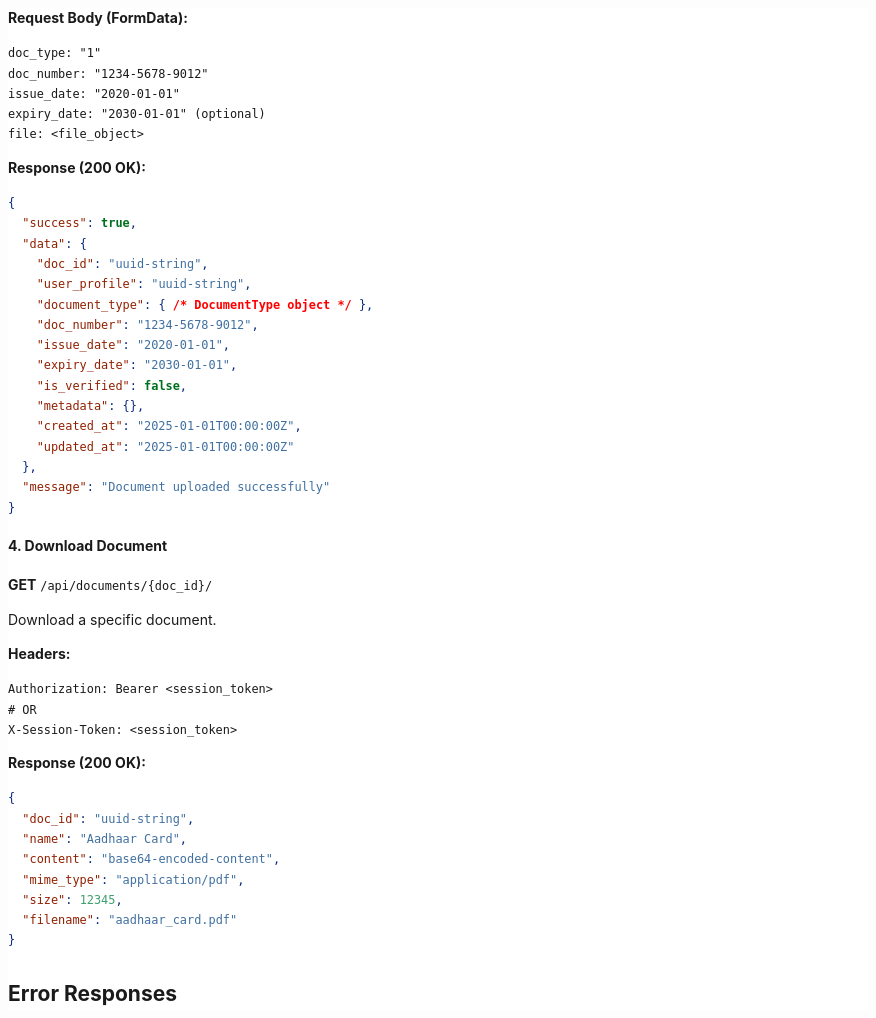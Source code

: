 **Request Body (FormData):**
```
doc_type: "1"
doc_number: "1234-5678-9012"
issue_date: "2020-01-01"
expiry_date: "2030-01-01" (optional)
file: <file_object>
```

**Response (200 OK):**
```json
{
  "success": true,
  "data": {
    "doc_id": "uuid-string",
    "user_profile": "uuid-string",
    "document_type": { /* DocumentType object */ },
    "doc_number": "1234-5678-9012",
    "issue_date": "2020-01-01",
    "expiry_date": "2030-01-01",
    "is_verified": false,
    "metadata": {},
    "created_at": "2025-01-01T00:00:00Z",
    "updated_at": "2025-01-01T00:00:00Z"
  },
  "message": "Document uploaded successfully"
}
```

#### 4. Download Document
**GET** `/api/documents/{doc_id}/`

Download a specific document.

**Headers:**
```
Authorization: Bearer <session_token>
# OR
X-Session-Token: <session_token>
```

**Response (200 OK):**
```json
{
  "doc_id": "uuid-string",
  "name": "Aadhaar Card",
  "content": "base64-encoded-content",
  "mime_type": "application/pdf",
  "size": 12345,
  "filename": "aadhaar_card.pdf"
}
```

## Error Responses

== Instructions for the task ==
Wherever a picture appears in the listing above, drop it, and restate the rest exactly.

== Response ==
Source code

: **Request Body (FormData):**
```
doc_type: "1"
doc_number: "1234-5678-9012"
issue_date: "2020-01-01"
expiry_date: "2030-01-01" (optional)
file: <file_object>
```

**Response (200 OK):**
```json
{
  "success": true,
  "data": {
    "doc_id": "uuid-string",
    "user_profile": "uuid-string",
    "document_type": { /* DocumentType object */ },
    "doc_number": "1234-5678-9012",
    "issue_date": "2020-01-01",
    "expiry_date": "2030-01-01",
    "is_verified": false,
    "metadata": {},
    "created_at": "2025-01-01T00:00:00Z",
    "updated_at": "2025-01-01T00:00:00Z"
  },
  "message": "Document uploaded successfully"
}
```

#### 4. Download Document
**GET** `/api/documents/{doc_id}/`

Download a specific document.

**Headers:**
```
Authorization: Bearer <session_token>
# OR
X-Session-Token: <session_token>
```

**Response (200 OK):**
```json
{
  "doc_id": "uuid-string",
  "name": "Aadhaar Card",
  "content": "base64-encoded-content",
  "mime_type": "application/pdf",
  "size": 12345,
  "filename": "aadhaar_card.pdf"
}
```

## Error Responses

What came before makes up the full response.